Re: RMRR device on non-Intel platform

Robin Murphy <robin.murphy@xxxxxxx> · Tue, 25 Apr 2023 15:48:11 +0100




On 2023-04-21 18:58, Jason Gunthorpe wrote:
On Fri, Apr 21, 2023 at 06:22:37PM +0100, Robin Murphy wrote:

I think a slightly more considered and slightly less wrong version of that
idea is to mark it as IOMMU_RESV_MSI, and special-case direct-mapping those
on Arm (I believe it would technically be benign to do on x86 too, but might
annoy people with its pointlessness). However...

I'd rather have a IOMMU_RESV_MSI_DIRECT and put the ARM special case
in ARM code..

Maybe, but it's still actually broken either way, because how do you get 
that type into the VM? Firmware can't encode that a particular RMR 
represents the special magic hack for IOMMUFD, so now the SMMU driver 
needs to somehow be aware when it's running in a VM offering nested 
translation and do some more magic to inject the appropriate region, and 
it's all just... no.

On baremetal we have no idea what the platform put under that
hardcoded address?

On VM we don't use the iommu_get_msi_cookie() flow because the GIC in
the VM pretends it doesn't have an ITS page?  (did I get that right?)

No, that can't be right - PCIe devices have to support MSI or MSI-X, and
many of them won't support INTx at all, so if the guest wants to use
interrupts in general it must surely need to believe it has some kind of MSI
controller,

Yes..

which for practical purposes in this context means an ITS.

I haven't delved into it super detail, but.. my impression was..

The ITS page only becomes relavent to the IOMMU layer if the actual
IRQ driver calls iommu_dma_prepare_msi()

And we have only these drivers that do so:

drivers/irqchip/irq-gic-v2m.c:  err = iommu_dma_prepare_msi(info->desc,
drivers/irqchip/irq-gic-v3-its.c:       err = iommu_dma_prepare_msi(info->desc, its->get_msi_base(its_dev));
drivers/irqchip/irq-gic-v3-mbi.c:       err = iommu_dma_prepare_msi(info->desc,
drivers/irqchip/irq-ls-scfg-msi.c:      err = iommu_dma_prepare_msi(info->desc, msi_data->msiir_addr);

While, I *thought* that the vGIC in ARM uses

drivers/irqchip/irq-gic-v4.c

Which doesn't obviously call iommu_dma_prepare_msi() ?

So while the SMMU driver will stick in a IOMMU_RESV_SW_MSI, and
iommufd will call iommu_get_msi_cookie(), there is no matching call
of iommu_dma_prepare_msi() - so it all effectively does nothing.

Instead, again from what I understood, is that the IOMMU layer is
expected to install the ITS page, not knowing it is an ITS page,
because the ACPI creates a IOMMU_RESV_DIRECT.

When the VM writes it totally-a-lie MSI address to the PCI MSI-X
registers the hypervisor traps it and subsitutes, what it valiantly
hopes, is the right address for the ITS in the VM's S1 IOMMU table
based on the ACPI where it nicely asked the guest to keep this
specific IOVA mapped.

I'm not sure how the data bit works on ARM..
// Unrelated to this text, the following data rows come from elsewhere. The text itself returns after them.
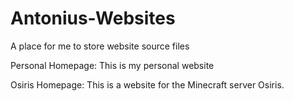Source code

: # Antonius-Websites
A place for me to store website source files

Personal Homepage:
This is my personal website

Osiris Homepage:
This is a website for the Minecraft server Osiris.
was the next thing I started wondering after the above - if the aim is to
direct-map the host's SW_MSI region to effectively pass through the S2 MSI
cookie, but you have the same Linux SMMU driver in the guest, isn't that
guest driver still going to add a conflicting SW_MSI region for the same
IOVA and confuse things?

Oh probably yes. At least from iommufd perspective, it can resolve
overlapping regions just fine though.

Ideally for nesting, the VMM would just tell us the IPA of where it's going
to claim the given device's associated MSI doorbell is, we map that to the
real underlying address at S2, then the guest can use its S1 cookie as
normal if it wants to, and the host doesn't have to rewrite addresses either
way.

Goodness yes, I'd love that.

that the nesting usage model inherently constrains the VMM's options for
emulating the IOMMU, would it be unreasonable to make our lives a lot easier
with some similar constraints around interrupts, and just not attempt to
support the full gamut of "emulate any kind of IRQ with any other kind of
IRQ" irqfd hilarity?

Isn't that what GICv4 is?

That would fit *part* of the GICv4 usage model...

Frankly, I think something whent wrong with the GICv4 design. A purely
virtualization focused GIC should not have continued to rely on the
hypervisor trapping of the MSI-X writes. The guest should have had a
real data value and a real physical ITS page.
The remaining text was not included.